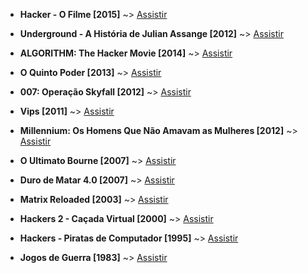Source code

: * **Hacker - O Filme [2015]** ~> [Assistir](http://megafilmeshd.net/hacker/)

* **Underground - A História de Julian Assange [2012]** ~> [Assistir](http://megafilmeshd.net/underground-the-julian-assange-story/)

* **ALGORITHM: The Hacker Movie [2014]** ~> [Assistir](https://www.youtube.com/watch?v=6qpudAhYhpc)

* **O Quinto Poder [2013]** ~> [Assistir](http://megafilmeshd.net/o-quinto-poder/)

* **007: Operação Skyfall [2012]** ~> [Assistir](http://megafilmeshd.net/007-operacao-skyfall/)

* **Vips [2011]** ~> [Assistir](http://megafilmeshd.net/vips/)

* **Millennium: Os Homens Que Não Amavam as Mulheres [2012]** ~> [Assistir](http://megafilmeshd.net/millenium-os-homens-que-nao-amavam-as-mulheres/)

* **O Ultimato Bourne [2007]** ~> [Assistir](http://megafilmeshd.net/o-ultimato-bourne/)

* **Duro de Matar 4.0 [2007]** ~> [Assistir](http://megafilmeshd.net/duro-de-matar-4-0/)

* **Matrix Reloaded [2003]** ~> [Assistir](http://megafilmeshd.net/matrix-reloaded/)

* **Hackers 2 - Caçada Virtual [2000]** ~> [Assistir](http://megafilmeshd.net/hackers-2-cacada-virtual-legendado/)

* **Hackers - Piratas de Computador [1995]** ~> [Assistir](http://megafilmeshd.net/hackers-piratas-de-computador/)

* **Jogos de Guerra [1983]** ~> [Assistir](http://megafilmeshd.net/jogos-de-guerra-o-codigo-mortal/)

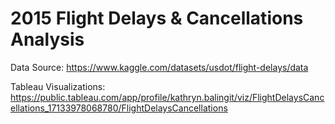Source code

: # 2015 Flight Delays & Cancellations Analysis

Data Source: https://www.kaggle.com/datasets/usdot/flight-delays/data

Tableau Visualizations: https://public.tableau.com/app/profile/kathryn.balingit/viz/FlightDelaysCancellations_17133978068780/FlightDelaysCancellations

━━━━

● **Task goal**:
Return every record above exactly as written, but drop the pictures.

● **Written reply**:
Source code

: * **Hacker - O Filme [2015]** ~> [Assistir](http://megafilmeshd.net/hacker/)

* **Underground - A História de Julian Assange [2012]** ~> [Assistir](http://megafilmeshd.net/underground-the-julian-assange-story/)

* **ALGORITHM: The Hacker Movie [2014]** ~> [Assistir](https://www.youtube.com/watch?v=6qpudAhYhpc)

* **O Quinto Poder [2013]** ~> [Assistir](http://megafilmeshd.net/o-quinto-poder/)

* **007: Operação Skyfall [2012]** ~> [Assistir](http://megafilmeshd.net/007-operacao-skyfall/)

* **Vips [2011]** ~> [Assistir](http://megafilmeshd.net/vips/)

* **Millennium: Os Homens Que Não Amavam as Mulheres [2012]** ~> [Assistir](http://megafilmeshd.net/millenium-os-homens-que-nao-amavam-as-mulheres/)

* **O Ultimato Bourne [2007]** ~> [Assistir](http://megafilmeshd.net/o-ultimato-bourne/)

* **Duro de Matar 4.0 [2007]** ~> [Assistir](http://megafilmeshd.net/duro-de-matar-4-0/)

* **Matrix Reloaded [2003]** ~> [Assistir](http://megafilmeshd.net/matrix-reloaded/)

* **Hackers 2 - Caçada Virtual [2000]** ~> [Assistir](http://megafilmeshd.net/hackers-2-cacada-virtual-legendado/)

* **Hackers - Piratas de Computador [1995]** ~> [Assistir](http://megafilmeshd.net/hackers-piratas-de-computador/)

* **Jogos de Guerra [1983]** ~> [Assistir](http://megafilmeshd.net/jogos-de-guerra-o-codigo-mortal/)

Source code

: # 2015 Flight Delays & Cancellations Analysis

Data Source: https://www.kaggle.com/datasets/usdot/flight-delays/data

Tableau Visualizations: https://public.tableau.com/app/profile/kathryn.balingit/viz/FlightDelaysCancellations_17133978068780/FlightDelaysCancellations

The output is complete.